══ Input ══

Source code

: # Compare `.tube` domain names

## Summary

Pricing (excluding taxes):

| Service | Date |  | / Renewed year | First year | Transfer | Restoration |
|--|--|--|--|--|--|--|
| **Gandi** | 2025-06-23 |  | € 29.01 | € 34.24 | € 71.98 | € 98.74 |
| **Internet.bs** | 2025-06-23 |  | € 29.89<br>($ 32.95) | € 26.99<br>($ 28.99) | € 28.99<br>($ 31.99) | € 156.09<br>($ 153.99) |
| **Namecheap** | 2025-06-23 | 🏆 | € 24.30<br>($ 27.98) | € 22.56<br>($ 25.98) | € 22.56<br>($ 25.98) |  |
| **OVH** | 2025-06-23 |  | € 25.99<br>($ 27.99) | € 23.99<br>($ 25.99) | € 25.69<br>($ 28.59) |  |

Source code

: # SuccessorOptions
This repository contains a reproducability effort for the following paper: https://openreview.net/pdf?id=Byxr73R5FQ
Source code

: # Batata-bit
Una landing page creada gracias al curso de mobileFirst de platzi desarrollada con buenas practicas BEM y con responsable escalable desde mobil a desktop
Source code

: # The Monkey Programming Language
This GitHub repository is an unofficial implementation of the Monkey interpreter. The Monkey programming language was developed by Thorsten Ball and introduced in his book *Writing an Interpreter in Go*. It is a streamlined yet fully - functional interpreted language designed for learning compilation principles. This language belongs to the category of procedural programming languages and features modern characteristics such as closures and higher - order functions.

═══
══ Input ══

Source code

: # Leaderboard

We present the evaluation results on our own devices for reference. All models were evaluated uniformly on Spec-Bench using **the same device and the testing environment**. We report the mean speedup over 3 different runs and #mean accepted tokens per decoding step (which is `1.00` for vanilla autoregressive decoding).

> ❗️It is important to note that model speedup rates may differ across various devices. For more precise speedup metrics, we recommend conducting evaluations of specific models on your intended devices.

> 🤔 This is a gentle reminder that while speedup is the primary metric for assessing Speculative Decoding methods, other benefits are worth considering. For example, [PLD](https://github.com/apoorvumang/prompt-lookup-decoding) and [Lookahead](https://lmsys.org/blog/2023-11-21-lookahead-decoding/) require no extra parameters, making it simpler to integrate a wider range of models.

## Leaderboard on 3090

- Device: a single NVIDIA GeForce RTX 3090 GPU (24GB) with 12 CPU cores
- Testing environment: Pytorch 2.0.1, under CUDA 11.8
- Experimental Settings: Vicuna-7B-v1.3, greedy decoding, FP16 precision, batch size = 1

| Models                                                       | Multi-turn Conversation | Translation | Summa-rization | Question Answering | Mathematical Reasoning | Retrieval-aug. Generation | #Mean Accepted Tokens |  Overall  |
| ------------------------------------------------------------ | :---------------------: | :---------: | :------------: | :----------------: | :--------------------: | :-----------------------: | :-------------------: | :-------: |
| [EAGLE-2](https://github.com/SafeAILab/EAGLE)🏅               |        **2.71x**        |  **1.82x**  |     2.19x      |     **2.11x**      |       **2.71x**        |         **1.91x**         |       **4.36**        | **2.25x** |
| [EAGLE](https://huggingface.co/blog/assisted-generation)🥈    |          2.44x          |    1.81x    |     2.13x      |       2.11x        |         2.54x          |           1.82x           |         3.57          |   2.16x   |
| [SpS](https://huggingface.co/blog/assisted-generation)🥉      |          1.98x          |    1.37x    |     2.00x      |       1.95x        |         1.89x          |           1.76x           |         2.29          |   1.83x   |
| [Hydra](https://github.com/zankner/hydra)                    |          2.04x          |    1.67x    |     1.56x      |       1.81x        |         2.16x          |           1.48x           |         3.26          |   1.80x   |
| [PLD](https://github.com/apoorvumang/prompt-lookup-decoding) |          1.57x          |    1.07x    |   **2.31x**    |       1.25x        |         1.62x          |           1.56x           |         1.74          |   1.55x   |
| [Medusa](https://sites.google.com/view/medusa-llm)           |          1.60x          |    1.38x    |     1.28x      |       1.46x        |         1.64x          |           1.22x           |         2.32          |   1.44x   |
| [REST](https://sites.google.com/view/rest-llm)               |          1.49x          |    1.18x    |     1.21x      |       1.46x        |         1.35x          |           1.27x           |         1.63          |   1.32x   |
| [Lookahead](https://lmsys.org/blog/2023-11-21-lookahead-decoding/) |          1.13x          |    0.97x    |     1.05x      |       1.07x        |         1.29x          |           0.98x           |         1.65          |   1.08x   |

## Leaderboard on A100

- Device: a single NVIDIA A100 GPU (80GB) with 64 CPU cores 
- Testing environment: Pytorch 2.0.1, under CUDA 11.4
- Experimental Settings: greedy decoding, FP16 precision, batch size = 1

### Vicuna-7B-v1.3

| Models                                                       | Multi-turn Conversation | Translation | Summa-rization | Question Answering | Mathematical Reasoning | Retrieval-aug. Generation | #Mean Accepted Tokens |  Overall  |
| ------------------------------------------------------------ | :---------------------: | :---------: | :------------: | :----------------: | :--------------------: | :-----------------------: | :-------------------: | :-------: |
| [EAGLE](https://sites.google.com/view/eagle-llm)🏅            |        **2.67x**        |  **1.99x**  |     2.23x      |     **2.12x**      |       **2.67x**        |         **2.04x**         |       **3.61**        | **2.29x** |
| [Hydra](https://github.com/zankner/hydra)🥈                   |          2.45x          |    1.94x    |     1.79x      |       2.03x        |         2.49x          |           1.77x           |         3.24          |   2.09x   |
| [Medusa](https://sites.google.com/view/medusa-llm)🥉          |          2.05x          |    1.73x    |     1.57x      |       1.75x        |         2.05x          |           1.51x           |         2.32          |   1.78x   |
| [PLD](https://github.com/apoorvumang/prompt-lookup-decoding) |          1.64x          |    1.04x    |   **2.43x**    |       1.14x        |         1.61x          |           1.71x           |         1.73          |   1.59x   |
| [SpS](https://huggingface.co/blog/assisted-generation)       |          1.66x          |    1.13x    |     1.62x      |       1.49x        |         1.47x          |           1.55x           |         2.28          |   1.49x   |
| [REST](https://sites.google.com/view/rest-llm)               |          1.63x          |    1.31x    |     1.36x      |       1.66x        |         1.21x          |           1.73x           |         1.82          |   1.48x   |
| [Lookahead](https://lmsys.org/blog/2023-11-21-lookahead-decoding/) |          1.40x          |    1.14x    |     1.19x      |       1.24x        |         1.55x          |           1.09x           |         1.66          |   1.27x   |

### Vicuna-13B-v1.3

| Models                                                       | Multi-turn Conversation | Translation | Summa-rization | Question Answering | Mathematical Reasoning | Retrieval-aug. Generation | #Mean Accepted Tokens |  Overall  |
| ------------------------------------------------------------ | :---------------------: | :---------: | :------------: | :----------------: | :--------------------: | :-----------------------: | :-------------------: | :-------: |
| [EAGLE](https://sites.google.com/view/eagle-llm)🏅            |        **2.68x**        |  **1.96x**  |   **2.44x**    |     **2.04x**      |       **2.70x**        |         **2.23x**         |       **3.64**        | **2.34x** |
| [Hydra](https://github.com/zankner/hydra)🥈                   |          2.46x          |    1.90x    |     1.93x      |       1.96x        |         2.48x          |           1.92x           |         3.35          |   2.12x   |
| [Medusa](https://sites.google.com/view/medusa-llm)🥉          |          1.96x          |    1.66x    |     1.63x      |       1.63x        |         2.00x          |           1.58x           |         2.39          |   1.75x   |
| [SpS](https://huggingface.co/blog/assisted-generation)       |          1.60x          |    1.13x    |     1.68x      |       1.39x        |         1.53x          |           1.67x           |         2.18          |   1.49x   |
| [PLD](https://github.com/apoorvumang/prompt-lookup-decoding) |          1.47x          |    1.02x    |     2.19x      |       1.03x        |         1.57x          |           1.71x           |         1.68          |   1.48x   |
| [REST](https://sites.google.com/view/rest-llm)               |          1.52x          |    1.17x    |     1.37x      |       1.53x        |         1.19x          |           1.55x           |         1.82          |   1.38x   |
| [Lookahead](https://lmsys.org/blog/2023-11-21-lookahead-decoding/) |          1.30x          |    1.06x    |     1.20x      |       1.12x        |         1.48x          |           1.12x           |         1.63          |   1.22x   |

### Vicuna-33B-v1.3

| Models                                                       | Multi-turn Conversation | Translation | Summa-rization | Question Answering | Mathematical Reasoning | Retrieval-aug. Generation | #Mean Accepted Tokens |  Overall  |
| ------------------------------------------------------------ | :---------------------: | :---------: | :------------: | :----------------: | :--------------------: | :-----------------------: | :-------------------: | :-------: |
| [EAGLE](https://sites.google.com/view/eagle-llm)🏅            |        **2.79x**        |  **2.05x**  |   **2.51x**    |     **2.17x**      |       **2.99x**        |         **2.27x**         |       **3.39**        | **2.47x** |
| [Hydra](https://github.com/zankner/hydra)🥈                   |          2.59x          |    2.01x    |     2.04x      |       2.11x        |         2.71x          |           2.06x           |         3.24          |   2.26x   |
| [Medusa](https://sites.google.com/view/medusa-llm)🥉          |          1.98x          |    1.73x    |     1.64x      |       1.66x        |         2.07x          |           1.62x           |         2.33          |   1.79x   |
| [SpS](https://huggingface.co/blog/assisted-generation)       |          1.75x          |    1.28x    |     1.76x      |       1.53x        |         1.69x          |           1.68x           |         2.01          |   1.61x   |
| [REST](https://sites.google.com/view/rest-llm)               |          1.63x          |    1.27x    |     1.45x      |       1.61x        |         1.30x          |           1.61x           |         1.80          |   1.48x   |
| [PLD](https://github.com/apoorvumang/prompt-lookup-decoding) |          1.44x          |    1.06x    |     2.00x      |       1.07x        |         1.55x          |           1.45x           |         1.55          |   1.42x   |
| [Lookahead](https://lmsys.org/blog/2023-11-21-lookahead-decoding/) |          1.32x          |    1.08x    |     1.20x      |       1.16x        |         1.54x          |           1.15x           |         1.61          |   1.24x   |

═══
══ Input ══

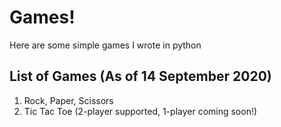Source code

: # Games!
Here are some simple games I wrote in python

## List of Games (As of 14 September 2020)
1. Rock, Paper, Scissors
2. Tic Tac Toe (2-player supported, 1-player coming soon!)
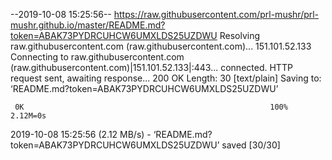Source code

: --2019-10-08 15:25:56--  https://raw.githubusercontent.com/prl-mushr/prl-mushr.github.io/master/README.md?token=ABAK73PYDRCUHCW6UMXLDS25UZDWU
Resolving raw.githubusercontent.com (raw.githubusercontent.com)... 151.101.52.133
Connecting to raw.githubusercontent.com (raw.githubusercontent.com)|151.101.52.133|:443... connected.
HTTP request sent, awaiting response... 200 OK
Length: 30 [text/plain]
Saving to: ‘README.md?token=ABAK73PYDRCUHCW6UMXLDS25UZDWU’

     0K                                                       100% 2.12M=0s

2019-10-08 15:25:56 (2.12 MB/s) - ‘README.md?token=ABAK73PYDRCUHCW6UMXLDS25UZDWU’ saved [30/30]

═══

Instructions to follow: Scan the data above for the word "Hydra". Copy every line in which it is found.

Your solution:
| [Hydra](https://github.com/zankner/hydra)                    |          2.04x          |    1.67x    |     1.56x      |       1.81x        |         2.16x          |           1.48x           |         3.26          |   1.80x   |
| [Hydra](https://github.com/zankner/hydra)🥈                   |          2.45x          |    1.94x    |     1.79x      |       2.03x        |         2.49x          |           1.77x           |         3.24          |   2.09x   |
| [Hydra](https://github.com/zankner/hydra)🥈                   |          2.46x          |    1.90x    |     1.93x      |       1.96x        |         2.48x          |           1.92x           |         3.35          |   2.12x   |
| [Hydra](https://github.com/zankner/hydra)🥈                   |          2.59x          |    2.01x    |     2.04x      |       2.11x        |         2.71x          |           2.06x           |         3.24          |   2.26x   |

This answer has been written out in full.